__MATERIAL FOR THIS EXERCISE__:

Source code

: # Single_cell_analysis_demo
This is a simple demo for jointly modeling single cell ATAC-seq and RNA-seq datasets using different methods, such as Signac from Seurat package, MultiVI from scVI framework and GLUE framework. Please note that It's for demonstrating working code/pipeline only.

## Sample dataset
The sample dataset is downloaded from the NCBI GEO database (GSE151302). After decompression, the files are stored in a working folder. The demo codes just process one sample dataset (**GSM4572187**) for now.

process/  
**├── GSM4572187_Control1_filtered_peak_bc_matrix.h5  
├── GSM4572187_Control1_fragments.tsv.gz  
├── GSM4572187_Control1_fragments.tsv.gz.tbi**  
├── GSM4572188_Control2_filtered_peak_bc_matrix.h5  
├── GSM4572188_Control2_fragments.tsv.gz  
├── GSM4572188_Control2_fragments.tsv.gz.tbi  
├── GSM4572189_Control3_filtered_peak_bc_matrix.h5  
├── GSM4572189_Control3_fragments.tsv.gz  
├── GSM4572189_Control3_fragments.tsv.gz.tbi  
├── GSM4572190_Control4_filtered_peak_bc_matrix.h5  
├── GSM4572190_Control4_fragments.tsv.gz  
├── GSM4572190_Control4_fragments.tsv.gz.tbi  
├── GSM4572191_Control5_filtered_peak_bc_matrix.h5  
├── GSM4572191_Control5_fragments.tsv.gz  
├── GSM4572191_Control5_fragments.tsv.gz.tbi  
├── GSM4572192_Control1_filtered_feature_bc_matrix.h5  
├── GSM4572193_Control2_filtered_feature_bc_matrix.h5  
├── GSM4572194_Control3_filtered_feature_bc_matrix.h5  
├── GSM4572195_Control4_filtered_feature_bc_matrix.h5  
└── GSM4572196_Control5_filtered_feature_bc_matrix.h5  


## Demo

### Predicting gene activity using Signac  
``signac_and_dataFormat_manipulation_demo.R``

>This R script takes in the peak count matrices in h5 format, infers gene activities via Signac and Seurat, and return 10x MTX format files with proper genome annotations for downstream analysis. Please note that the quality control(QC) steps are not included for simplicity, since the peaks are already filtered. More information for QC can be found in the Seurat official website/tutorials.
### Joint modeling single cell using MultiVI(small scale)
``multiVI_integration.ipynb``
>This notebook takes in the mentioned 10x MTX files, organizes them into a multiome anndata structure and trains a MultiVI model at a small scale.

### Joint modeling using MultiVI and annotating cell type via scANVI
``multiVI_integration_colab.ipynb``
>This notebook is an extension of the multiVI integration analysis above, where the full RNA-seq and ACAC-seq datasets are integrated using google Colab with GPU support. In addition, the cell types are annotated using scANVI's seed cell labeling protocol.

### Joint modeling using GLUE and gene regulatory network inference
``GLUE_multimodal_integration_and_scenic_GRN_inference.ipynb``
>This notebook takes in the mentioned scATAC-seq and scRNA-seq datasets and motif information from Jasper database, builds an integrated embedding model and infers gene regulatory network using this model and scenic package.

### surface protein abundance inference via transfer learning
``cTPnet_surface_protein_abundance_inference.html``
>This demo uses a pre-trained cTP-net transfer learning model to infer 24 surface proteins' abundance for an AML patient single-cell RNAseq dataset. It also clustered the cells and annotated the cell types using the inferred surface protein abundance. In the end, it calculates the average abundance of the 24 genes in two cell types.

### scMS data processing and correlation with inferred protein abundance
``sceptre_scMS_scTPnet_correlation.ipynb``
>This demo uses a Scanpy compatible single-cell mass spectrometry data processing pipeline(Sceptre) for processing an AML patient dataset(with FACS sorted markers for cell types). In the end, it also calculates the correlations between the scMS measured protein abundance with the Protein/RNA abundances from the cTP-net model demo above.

__WORK TASK__: Exact copies of all the entries above are to be printed.

__RESULT__:
Source code

: # Single_cell_analysis_demo
This is a simple demo for jointly modeling single cell ATAC-seq and RNA-seq datasets using different methods, such as Signac from Seurat package, MultiVI from scVI framework and GLUE framework. Please note that It's for demonstrating working code/pipeline only.

## Sample dataset
The sample dataset is downloaded from the NCBI GEO database (GSE151302). After decompression, the files are stored in a working folder. The demo codes just process one sample dataset (**GSM4572187**) for now.

process/  
**├── GSM4572187_Control1_filtered_peak_bc_matrix.h5  
├── GSM4572187_Control1_fragments.tsv.gz  
├── GSM4572187_Control1_fragments.tsv.gz.tbi**  
├── GSM4572188_Control2_filtered_peak_bc_matrix.h5  
├── GSM4572188_Control2_fragments.tsv.gz  
├── GSM4572188_Control2_fragments.tsv.gz.tbi  
├── GSM4572189_Control3_filtered_peak_bc_matrix.h5  
├── GSM4572189_Control3_fragments.tsv.gz  
├── GSM4572189_Control3_fragments.tsv.gz.tbi  
├── GSM4572190_Control4_filtered_peak_bc_matrix.h5  
├── GSM4572190_Control4_fragments.tsv.gz  
├── GSM4572190_Control4_fragments.tsv.gz.tbi  
├── GSM4572191_Control5_filtered_peak_bc_matrix.h5  
├── GSM4572191_Control5_fragments.tsv.gz  
├── GSM4572191_Control5_fragments.tsv.gz.tbi  
├── GSM4572192_Control1_filtered_feature_bc_matrix.h5  
├── GSM4572193_Control2_filtered_feature_bc_matrix.h5  
├── GSM4572194_Control3_filtered_feature_bc_matrix.h5  
├── GSM4572195_Control4_filtered_feature_bc_matrix.h5  
└── GSM4572196_Control5_filtered_feature_bc_matrix.h5  


## Demo

### Predicting gene activity using Signac  
``signac_and_dataFormat_manipulation_demo.R``

>This R script takes in the peak count matrices in h5 format, infers gene activities via Signac and Seurat, and return 10x MTX format files with proper genome annotations for downstream analysis. Please note that the quality control(QC) steps are not included for simplicity, since the peaks are already filtered. More information for QC can be found in the Seurat official website/tutorials.
### Joint modeling single cell using MultiVI(small scale)
``multiVI_integration.ipynb``
>This notebook takes in the mentioned 10x MTX files, organizes them into a multiome anndata structure and trains a MultiVI model at a small scale.

### Joint modeling using MultiVI and annotating cell type via scANVI
``multiVI_integration_colab.ipynb``
>This notebook is an extension of the multiVI integration analysis above, where the full RNA-seq and ACAC-seq datasets are integrated using google Colab with GPU support. In addition, the cell types are annotated using scANVI's seed cell labeling protocol.

### Joint modeling using GLUE and gene regulatory network inference
``GLUE_multimodal_integration_and_scenic_GRN_inference.ipynb``
>This notebook takes in the mentioned scATAC-seq and scRNA-seq datasets and motif information from Jasper database, builds an integrated embedding model and infers gene regulatory network using this model and scenic package.

### surface protein abundance inference via transfer learning
``cTPnet_surface_protein_abundance_inference.html``
>This demo uses a pre-trained cTP-net transfer learning model to infer 24 surface proteins' abundance for an AML patient single-cell RNAseq dataset. It also clustered the cells and annotated the cell types using the inferred surface protein abundance. In the end, it calculates the average abundance of the 24 genes in two cell types.

### scMS data processing and correlation with inferred protein abundance
``sceptre_scMS_scTPnet_correlation.ipynb``
>This demo uses a Scanpy compatible single-cell mass spectrometry data processing pipeline(Sceptre) for processing an AML patient dataset(with FACS sorted markers for cell types). In the end, it also calculates the correlations between the scMS measured protein abundance with the Protein/RNA abundances from the cTP-net model demo above.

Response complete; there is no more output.